New scientific evidence suggests that a small percentage of people have a short sleep gene. It allows them to retain their ability to think clearly and make informed decisions while sleeping very little.

The research opposes the claims of some vocal short sleepers. These high-profile members of the so-called “sleepless elite” often brag about the competitive advantage of sleeping less than six hours per night. They preach that all of us can achieve more by sleeping less.

Donald Trump, for instance, boasts that he only needs 3 to 4 hours of nightly sleep. In one very Trump-like proclamation, he even claimed that sleep and success can’t co-exist. He once said in an interview, “How does somebody that’s sleeping 12 and 14 hours a day compete with someone that’s sleeping three or four?”

American icon Thomas Edison was an outspoken enemy of sleep. The father of the light bulb slept about 3 hours a day, dismissing sleep as a “heritage from our cave days.”

The new study identified a rare gene variant that provides a greater resistance to sleep deprivation. The gene mutation allows some people to get away with sleeping less than the rest of us.

Researchers compared 100 pairs of twins. They found that a twin with the p.Tyr362His variant of the BHLHE41 gene slept at least an hour less than his twin brother, who didn’t have the gene. This short-sleeping twin also had fewer mental errors during a 38-hour period without sleep. After sleep deprivation he required less recovery sleep than his twin brother.

The study is published in the August issue of the journal Sleep. It is only the second study of its kind to identify this type of short sleep gene.

It is clear that few people in the population have a genetic variant that enables them to sleep less. Seven to nine hours of sleep per night is still what most of us need.

Most aspiring short-sleepers are potentially sabotaging their careers by restricting their sleep. They also are risking their health in a misguided attempt to get ahead.

Self-inflicted sleep deprivation also can ruin your appearance. A 2010 study found that participants looked more tired after sleep deprivation than after eight hours of sleep. They also looked less healthy and less attractive.

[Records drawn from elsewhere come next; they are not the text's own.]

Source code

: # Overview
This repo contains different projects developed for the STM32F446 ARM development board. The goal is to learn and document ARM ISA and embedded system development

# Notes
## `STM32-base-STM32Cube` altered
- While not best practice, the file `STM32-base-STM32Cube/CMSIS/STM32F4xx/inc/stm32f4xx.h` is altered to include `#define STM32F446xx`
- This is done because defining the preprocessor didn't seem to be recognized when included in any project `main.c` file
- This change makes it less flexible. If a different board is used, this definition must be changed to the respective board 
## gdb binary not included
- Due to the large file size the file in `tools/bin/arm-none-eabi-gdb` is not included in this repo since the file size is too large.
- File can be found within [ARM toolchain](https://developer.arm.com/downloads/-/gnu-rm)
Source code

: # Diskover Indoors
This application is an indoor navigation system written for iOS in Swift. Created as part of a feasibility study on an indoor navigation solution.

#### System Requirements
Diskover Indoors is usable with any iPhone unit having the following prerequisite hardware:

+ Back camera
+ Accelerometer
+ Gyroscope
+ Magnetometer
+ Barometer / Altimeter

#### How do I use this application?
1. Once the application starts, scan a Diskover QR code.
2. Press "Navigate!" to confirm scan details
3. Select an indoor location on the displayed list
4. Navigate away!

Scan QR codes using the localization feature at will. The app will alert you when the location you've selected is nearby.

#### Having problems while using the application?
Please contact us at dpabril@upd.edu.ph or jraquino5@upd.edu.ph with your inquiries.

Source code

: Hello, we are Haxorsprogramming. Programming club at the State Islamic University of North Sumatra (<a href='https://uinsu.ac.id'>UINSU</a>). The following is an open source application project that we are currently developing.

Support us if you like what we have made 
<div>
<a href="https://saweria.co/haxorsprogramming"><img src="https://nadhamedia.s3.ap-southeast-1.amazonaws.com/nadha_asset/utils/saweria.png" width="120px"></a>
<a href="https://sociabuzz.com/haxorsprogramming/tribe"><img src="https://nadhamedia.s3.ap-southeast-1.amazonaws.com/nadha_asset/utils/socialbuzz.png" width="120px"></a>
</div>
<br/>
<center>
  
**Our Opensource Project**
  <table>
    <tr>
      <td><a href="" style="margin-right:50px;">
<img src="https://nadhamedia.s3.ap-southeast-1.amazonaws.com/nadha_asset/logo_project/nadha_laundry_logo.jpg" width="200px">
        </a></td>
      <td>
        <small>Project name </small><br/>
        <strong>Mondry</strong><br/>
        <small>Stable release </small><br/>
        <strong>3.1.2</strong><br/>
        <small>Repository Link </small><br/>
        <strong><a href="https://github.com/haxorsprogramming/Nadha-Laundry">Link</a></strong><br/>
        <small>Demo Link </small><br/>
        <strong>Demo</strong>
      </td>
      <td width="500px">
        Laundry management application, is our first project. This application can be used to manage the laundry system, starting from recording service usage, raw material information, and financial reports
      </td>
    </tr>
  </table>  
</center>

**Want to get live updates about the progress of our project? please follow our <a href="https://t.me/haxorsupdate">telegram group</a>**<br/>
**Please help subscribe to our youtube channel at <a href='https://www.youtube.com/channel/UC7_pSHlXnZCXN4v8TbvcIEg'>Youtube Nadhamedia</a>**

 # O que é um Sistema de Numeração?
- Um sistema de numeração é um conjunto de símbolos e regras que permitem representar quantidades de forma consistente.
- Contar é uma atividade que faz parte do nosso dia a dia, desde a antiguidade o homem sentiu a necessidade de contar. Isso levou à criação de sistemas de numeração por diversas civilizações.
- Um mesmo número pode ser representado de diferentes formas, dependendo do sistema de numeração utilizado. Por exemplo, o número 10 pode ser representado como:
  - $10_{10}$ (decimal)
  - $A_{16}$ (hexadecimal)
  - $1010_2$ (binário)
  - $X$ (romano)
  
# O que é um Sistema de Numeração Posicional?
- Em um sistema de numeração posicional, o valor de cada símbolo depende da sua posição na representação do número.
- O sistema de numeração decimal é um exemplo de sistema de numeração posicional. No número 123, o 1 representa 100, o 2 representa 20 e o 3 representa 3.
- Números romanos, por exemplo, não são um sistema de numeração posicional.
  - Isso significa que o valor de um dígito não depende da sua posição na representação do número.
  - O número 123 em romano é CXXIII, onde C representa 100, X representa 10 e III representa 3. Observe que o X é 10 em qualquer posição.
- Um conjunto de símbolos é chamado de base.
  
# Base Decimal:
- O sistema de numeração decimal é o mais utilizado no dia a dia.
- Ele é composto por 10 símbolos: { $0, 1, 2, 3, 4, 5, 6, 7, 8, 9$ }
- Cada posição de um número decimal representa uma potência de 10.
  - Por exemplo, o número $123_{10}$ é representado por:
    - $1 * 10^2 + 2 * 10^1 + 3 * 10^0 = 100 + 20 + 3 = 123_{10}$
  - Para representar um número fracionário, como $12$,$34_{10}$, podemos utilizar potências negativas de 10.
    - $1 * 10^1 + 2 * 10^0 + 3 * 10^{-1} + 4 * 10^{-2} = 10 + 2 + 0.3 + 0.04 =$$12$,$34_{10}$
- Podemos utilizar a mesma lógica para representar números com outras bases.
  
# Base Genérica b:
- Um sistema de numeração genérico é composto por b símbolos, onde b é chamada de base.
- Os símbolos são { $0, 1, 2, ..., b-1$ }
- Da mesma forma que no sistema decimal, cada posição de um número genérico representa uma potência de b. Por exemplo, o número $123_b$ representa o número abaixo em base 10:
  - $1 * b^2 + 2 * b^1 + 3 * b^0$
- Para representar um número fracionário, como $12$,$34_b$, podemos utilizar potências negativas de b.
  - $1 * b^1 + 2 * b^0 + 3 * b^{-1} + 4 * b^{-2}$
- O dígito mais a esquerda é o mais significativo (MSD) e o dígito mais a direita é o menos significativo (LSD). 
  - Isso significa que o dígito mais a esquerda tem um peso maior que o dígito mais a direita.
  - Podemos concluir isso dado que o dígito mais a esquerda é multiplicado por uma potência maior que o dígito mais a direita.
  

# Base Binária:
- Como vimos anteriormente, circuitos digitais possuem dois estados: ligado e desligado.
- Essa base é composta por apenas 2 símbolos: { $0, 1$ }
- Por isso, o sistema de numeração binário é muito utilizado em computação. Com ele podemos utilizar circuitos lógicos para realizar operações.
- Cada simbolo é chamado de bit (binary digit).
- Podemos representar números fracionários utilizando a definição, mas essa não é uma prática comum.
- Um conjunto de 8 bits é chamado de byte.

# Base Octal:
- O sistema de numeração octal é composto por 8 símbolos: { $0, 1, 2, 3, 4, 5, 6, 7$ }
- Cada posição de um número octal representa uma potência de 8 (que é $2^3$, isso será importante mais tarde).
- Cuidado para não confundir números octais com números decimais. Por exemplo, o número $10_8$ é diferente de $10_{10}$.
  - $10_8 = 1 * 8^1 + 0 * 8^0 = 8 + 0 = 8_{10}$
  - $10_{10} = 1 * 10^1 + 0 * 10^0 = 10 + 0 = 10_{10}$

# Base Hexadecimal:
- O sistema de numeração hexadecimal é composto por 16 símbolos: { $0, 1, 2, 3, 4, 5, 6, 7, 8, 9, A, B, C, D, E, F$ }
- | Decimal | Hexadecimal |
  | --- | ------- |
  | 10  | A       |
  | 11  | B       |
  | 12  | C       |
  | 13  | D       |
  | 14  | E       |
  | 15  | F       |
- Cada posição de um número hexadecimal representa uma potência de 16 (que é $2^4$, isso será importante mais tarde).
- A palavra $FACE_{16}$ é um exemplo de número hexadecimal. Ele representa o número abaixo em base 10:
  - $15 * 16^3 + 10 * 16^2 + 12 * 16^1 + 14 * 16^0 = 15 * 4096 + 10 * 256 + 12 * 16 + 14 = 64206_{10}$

Producers of a recent video confronted a group of young adults about their short-sleeping lifestyle. To drive the message home they enlisted the help of a professional makeup artist. Each subject pledged to sleep longer after seeing how sleep deprivation would cause them to age less gracefully:

Are you a short sleeper or just short on sleep? A true short sleeper functions well during the day on less than six hours of sleep. Loading up on caffeine or binge sleeping on the weekend are signs that you’re not getting enough sleep.

Regardless of what Donald Trump says, make sleep one of your top health priorities. Sleep is a necessity, not a luxury, and it’s one of the three pillars of a healthy lifestyle.